* What is being asked *
Write out nothing except the lines of the entries below, from the first through the one containing "### Option 2: Mock Development", exactly and without pictures.

* Available records *
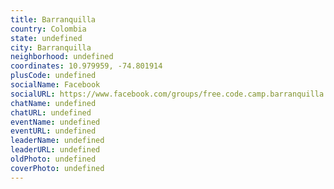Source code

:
 ```yaml
---
title: Barranquilla
country: Colombia
state: undefined
city: Barranquilla
neighborhood: undefined
coordinates: 10.979959, -74.801914
plusCode: undefined
socialName: Facebook
socialURL: https://www.facebook.com/groups/free.code.camp.barranquilla.co
chatName: undefined
chatURL: undefined
eventName: undefined
eventURL: undefined
leaderName: undefined
leaderURL: undefined
oldPhoto: undefined
coverPhoto: undefined
---
```

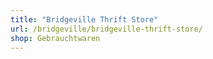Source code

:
```yaml
---
title: "Bridgeville Thrift Store"
url: /bridgeville/bridgeville-thrift-store/
shop: Gebrauchtwaren
---
```

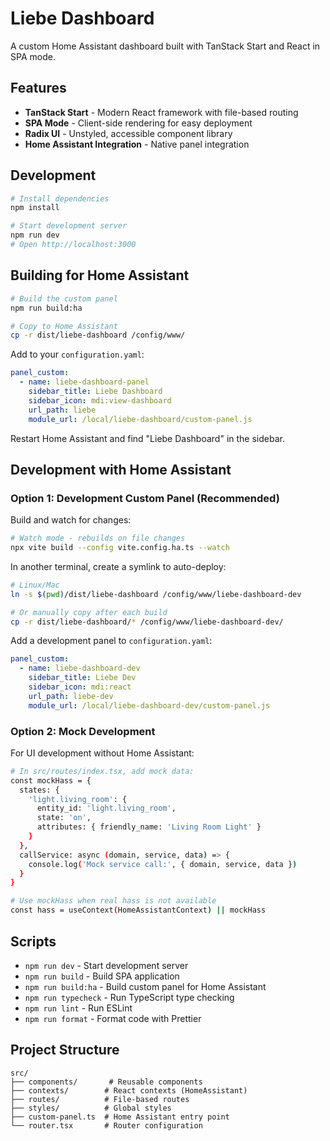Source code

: # Liebe Dashboard

A custom Home Assistant dashboard built with TanStack Start and React in SPA mode.

## Features

- **TanStack Start** - Modern React framework with file-based routing
- **SPA Mode** - Client-side rendering for easy deployment
- **Radix UI** - Unstyled, accessible component library
- **Home Assistant Integration** - Native panel integration

## Development

```bash
# Install dependencies
npm install

# Start development server
npm run dev
# Open http://localhost:3000
```

## Building for Home Assistant

```bash
# Build the custom panel
npm run build:ha

# Copy to Home Assistant
cp -r dist/liebe-dashboard /config/www/
```

Add to your `configuration.yaml`:
```yaml
panel_custom:
  - name: liebe-dashboard-panel
    sidebar_title: Liebe Dashboard
    sidebar_icon: mdi:view-dashboard
    url_path: liebe
    module_url: /local/liebe-dashboard/custom-panel.js
```

Restart Home Assistant and find "Liebe Dashboard" in the sidebar.

## Development with Home Assistant

### Option 1: Development Custom Panel (Recommended)

Build and watch for changes:
```bash
# Watch mode - rebuilds on file changes
npx vite build --config vite.config.ha.ts --watch
```

In another terminal, create a symlink to auto-deploy:
```bash
# Linux/Mac
ln -s $(pwd)/dist/liebe-dashboard /config/www/liebe-dashboard-dev

# Or manually copy after each build
cp -r dist/liebe-dashboard/* /config/www/liebe-dashboard-dev/
```

Add a development panel to `configuration.yaml`:
```yaml
panel_custom:
  - name: liebe-dashboard-dev
    sidebar_title: Liebe Dev
    sidebar_icon: mdi:react
    url_path: liebe-dev
    module_url: /local/liebe-dashboard-dev/custom-panel.js
```

### Option 2: Mock Development

For UI development without Home Assistant:
```bash
# In src/routes/index.tsx, add mock data:
const mockHass = {
  states: {
    'light.living_room': { 
      entity_id: 'light.living_room',
      state: 'on',
      attributes: { friendly_name: 'Living Room Light' }
    }
  },
  callService: async (domain, service, data) => {
    console.log('Mock service call:', { domain, service, data })
  }
}

# Use mockHass when real hass is not available
const hass = useContext(HomeAssistantContext) || mockHass
```

## Scripts

- `npm run dev` - Start development server
- `npm run build` - Build SPA application  
- `npm run build:ha` - Build custom panel for Home Assistant
- `npm run typecheck` - Run TypeScript type checking
- `npm run lint` - Run ESLint
- `npm run format` - Format code with Prettier

## Project Structure

```
src/
├── components/       # Reusable components
├── contexts/        # React contexts (HomeAssistant)
├── routes/          # File-based routes
├── styles/          # Global styles
├── custom-panel.ts  # Home Assistant entry point
└── router.tsx       # Router configuration
```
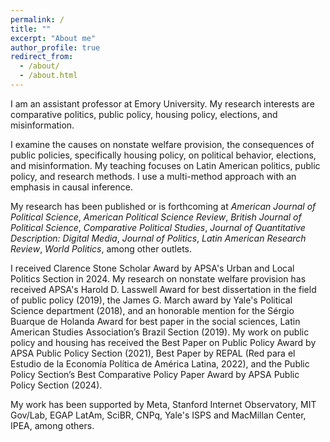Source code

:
 ```yaml
---
permalink: /
title: ""
excerpt: "About me"
author_profile: true
redirect_from: 
  - /about/
  - /about.html
---
```


I am an  assistant  professor  at  Emory  University. My  research  interests  are comparative  politics,  public  policy, housing policy,  elections, and misinformation. 

I examine the causes on  nonstate  welfare  provision,  the  consequences  of  public  policies, specifically housing policy,  on  political behavior, elections, and misinformation. My teaching focuses on Latin American politics, public policy, and research methods. I use a multi-method approach with an emphasis in causal inference.

My research has been published or is forthcoming at *American Journal of Political Science*, *American Political Science Review*, *British Journal of Political Science*, *Comparative Political Studies*, *Journal of Quantitative Description: Digital Media*, *Journal of Politics*, *Latin American Research Review*, *World Politics*, among other outlets. 

I received Clarence Stone Scholar Award by APSA's Urban and Local Politics Section in 2024. My research on nonstate welfare provision has received APSA's Harold D. Lasswell Award for best dissertation in the field of public policy (2019), the James G. March award by Yale's Political Science department (2018), and an honorable mention for the Sérgio Buarque de Holanda Award for best paper in the social sciences, Latin American Studies Association’s Brazil Section (2019). My work on public policy and housing has received the Best Paper on Public Policy Award by APSA Public Policy Section (2021), Best Paper by REPAL (Red para el Estudio de la Economía Política de América Latina, 2022), and the Public Policy Section’s Best Comparative Policy Paper Award by APSA Public Policy Section (2024). 

My work has been supported by Meta, Stanford Internet Observatory, MIT Gov/Lab, EGAP LatAm, SciBR, CNPq, Yale's ISPS and MacMillan Center, IPEA, among others.



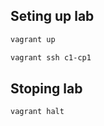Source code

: ## Seting up lab

```bash
vagrant up
```

```bash
vagrant ssh c1-cp1
```

## Stoping lab

```bash
vagrant halt
```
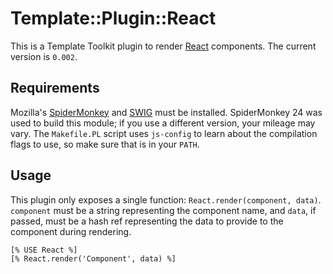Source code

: Template::Plugin::React
=======================

This is a Template Toolkit plugin to render [React](http://facebook.github.io/react/)
components. The current version is `0.002`.

Requirements
------------
Mozilla's [SpiderMonkey](http://www.mozilla.org/js/spidermonkey/) and
[SWIG](http://www.swig.org) must be installed. SpiderMonkey 24 was used
to build this module; if you use a different version, your mileage may
vary. The `Makefile.PL` script uses `js-config` to learn about the
compilation flags to use, so make sure that is in your `PATH`.

Usage
-----
This plugin only exposes a single function: `React.render(component, data)`.
`component` must be a string representing the component name, and `data`,
if passed, must be a hash ref representing the data to provide to the
component during rendering.

```
[% USE React %]
[% React.render('Component', data) %]
```
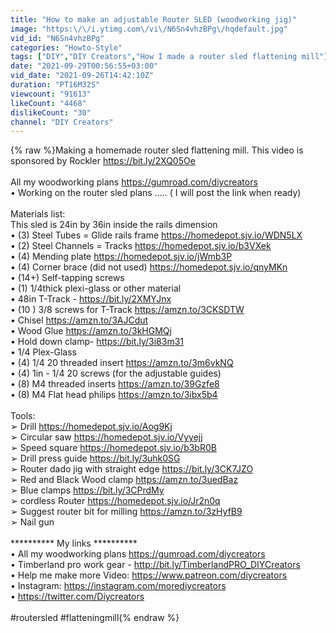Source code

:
 ```yaml
---
title: "How to make an adjustable Router SLED (woodworking jig)"
image: "https:\/\/i.ytimg.com\/vi\/N6Sn4vhzBPg\/hqdefault.jpg"
vid_id: "N6Sn4vhzBPg"
categories: "Howto-Style"
tags: ["DIY","DIY Creators","How I made a router sled flattening mill"]
date: "2021-09-29T00:56:55+03:00"
vid_date: "2021-09-26T14:42:10Z"
duration: "PT16M32S"
viewcount: "91613"
likeCount: "4468"
dislikeCount: "30"
channel: "DIY Creators"
---
```

{% raw %}Making a homemade router sled flattening mill. This video is sponsored by Rockler <a rel="nofollow" target="blank" href="https://bit.ly/2XQ05Oe">https://bit.ly/2XQ05Oe</a><br /><br />All my woodworking plans <a rel="nofollow" target="blank" href="https://gumroad.com/diycreators">https://gumroad.com/diycreators</a> <br />• Working on the router sled plans ..... ( I will post the link when ready) <br /><br />Materials list: <br />This sled is 24in by 36in  inside the rails dimension <br />• (3) Steel Tubes = Glide rails frame  <a rel="nofollow" target="blank" href="https://homedepot.sjv.io/WDN5LX">https://homedepot.sjv.io/WDN5LX</a><br />• (2) Steel Channels = Tracks <a rel="nofollow" target="blank" href="https://homedepot.sjv.io/b3VXek">https://homedepot.sjv.io/b3VXek</a><br />• (4) Mending plate <a rel="nofollow" target="blank" href="https://homedepot.sjv.io/jWmb3P">https://homedepot.sjv.io/jWmb3P</a><br />• (4) Corner brace (did not used) <a rel="nofollow" target="blank" href="https://homedepot.sjv.io/qnyMKn">https://homedepot.sjv.io/qnyMKn</a><br />• (14+) Self-tapping screws <br />• (1) 1/4thick plexi-glass or other material <br />• 48in  T-Track - <a rel="nofollow" target="blank" href="https://bit.ly/2XMYJnx">https://bit.ly/2XMYJnx</a><br />• (10 ) 3/8 screws for T-Track <a rel="nofollow" target="blank" href="https://amzn.to/3CKSDTW">https://amzn.to/3CKSDTW</a><br />• Chisel <a rel="nofollow" target="blank" href="https://amzn.to/3AJCdut">https://amzn.to/3AJCdut</a><br />• Wood Glue <a rel="nofollow" target="blank" href="https://amzn.to/3kHGMQj">https://amzn.to/3kHGMQj</a><br />• Hold down clamp- <a rel="nofollow" target="blank" href="https://bit.ly/3i83m31">https://bit.ly/3i83m31</a><br />• 1/4 Plex-Glass <br />• (4) 1/4 20 threaded insert <a rel="nofollow" target="blank" href="https://amzn.to/3m6vkNQ">https://amzn.to/3m6vkNQ</a><br />• (4) 1in - 1/4 20 screws  (for the adjustable guides) <br />• (8) M4 threaded inserts <a rel="nofollow" target="blank" href="https://amzn.to/39Gzfe8">https://amzn.to/39Gzfe8</a><br />• (8) M4 Flat head philips <a rel="nofollow" target="blank" href="https://amzn.to/3ibx5b4">https://amzn.to/3ibx5b4</a><br /><br />Tools: <br />➢  Drill <a rel="nofollow" target="blank" href="https://homedepot.sjv.io/Aog9Kj">https://homedepot.sjv.io/Aog9Kj</a><br />➢  Circular saw <a rel="nofollow" target="blank" href="https://homedepot.sjv.io/Vyyejj">https://homedepot.sjv.io/Vyyejj</a><br />➢  Speed square  <a rel="nofollow" target="blank" href="https://homedepot.sjv.io/b3bR0B">https://homedepot.sjv.io/b3bR0B</a><br />➢  Drill press guide  <a rel="nofollow" target="blank" href="https://bit.ly/3uhk0SG">https://bit.ly/3uhk0SG</a><br />➢ Router dado jig with straight edge <a rel="nofollow" target="blank" href="https://bit.ly/3CK7JZO">https://bit.ly/3CK7JZO</a><br />➢ Red and Black Wood clamp <a rel="nofollow" target="blank" href="https://amzn.to/3uedBaz">https://amzn.to/3uedBaz</a><br />➢ Blue clamps <a rel="nofollow" target="blank" href="https://bit.ly/3CPrdMy">https://bit.ly/3CPrdMy</a><br />➢ cordless Router <a rel="nofollow" target="blank" href="https://homedepot.sjv.io/Jr2n0q">https://homedepot.sjv.io/Jr2n0q</a><br />➢ Suggest router bit for milling <a rel="nofollow" target="blank" href="https://amzn.to/3zHyfB9">https://amzn.to/3zHyfB9</a><br />➢ Nail gun <br /><br />********** My links **********<br />• All my woodworking plans <a rel="nofollow" target="blank" href="https://gumroad.com/diycreators">https://gumroad.com/diycreators</a> <br />• Timberland pro work gear - <a rel="nofollow" target="blank" href="http://bit.ly/TimberlandPRO_DIYCreators">http://bit.ly/TimberlandPRO_DIYCreators</a><br />• Help me make more Video: <a rel="nofollow" target="blank" href="https://www.patreon.com/diycreators">https://www.patreon.com/diycreators</a> <br />• Instagram: <a rel="nofollow" target="blank" href="https://instagram.com/morediycreators">https://instagram.com/morediycreators</a> <br />• <a rel="nofollow" target="blank" href="https://twitter.com/Diycreators">https://twitter.com/Diycreators</a><br /><br />#routersled  #flatteningmill{% endraw %}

* Solution to this problem *
Source code

:
 ```yaml
---
title: Barranquilla
country: Colombia
state: undefined
city: Barranquilla
neighborhood: undefined
coordinates: 10.979959, -74.801914
plusCode: undefined
socialName: Facebook
socialURL: https://www.facebook.com/groups/free.code.camp.barranquilla.co
chatName: undefined
chatURL: undefined
eventName: undefined
eventURL: undefined
leaderName: undefined
leaderURL: undefined
oldPhoto: undefined
coverPhoto: undefined
---
```

Source code

:
```yaml
---
title: "Bridgeville Thrift Store"
url: /bridgeville/bridgeville-thrift-store/
shop: Gebrauchtwaren
---
```

Source code

: # Liebe Dashboard

A custom Home Assistant dashboard built with TanStack Start and React in SPA mode.

## Features

- **TanStack Start** - Modern React framework with file-based routing
- **SPA Mode** - Client-side rendering for easy deployment
- **Radix UI** - Unstyled, accessible component library
- **Home Assistant Integration** - Native panel integration

## Development

```bash
# Install dependencies
npm install

# Start development server
npm run dev
# Open http://localhost:3000
```

## Building for Home Assistant

```bash
# Build the custom panel
npm run build:ha

# Copy to Home Assistant
cp -r dist/liebe-dashboard /config/www/
```

Add to your `configuration.yaml`:
```yaml
panel_custom:
  - name: liebe-dashboard-panel
    sidebar_title: Liebe Dashboard
    sidebar_icon: mdi:view-dashboard
    url_path: liebe
    module_url: /local/liebe-dashboard/custom-panel.js
```

Restart Home Assistant and find "Liebe Dashboard" in the sidebar.

## Development with Home Assistant

### Option 1: Development Custom Panel (Recommended)

Build and watch for changes:
```bash
# Watch mode - rebuilds on file changes
npx vite build --config vite.config.ha.ts --watch
```

In another terminal, create a symlink to auto-deploy:
```bash
# Linux/Mac
ln -s $(pwd)/dist/liebe-dashboard /config/www/liebe-dashboard-dev

# Or manually copy after each build
cp -r dist/liebe-dashboard/* /config/www/liebe-dashboard-dev/
```

Add a development panel to `configuration.yaml`:
```yaml
panel_custom:
  - name: liebe-dashboard-dev
    sidebar_title: Liebe Dev
    sidebar_icon: mdi:react
    url_path: liebe-dev
    module_url: /local/liebe-dashboard-dev/custom-panel.js
```

### Option 2: Mock Development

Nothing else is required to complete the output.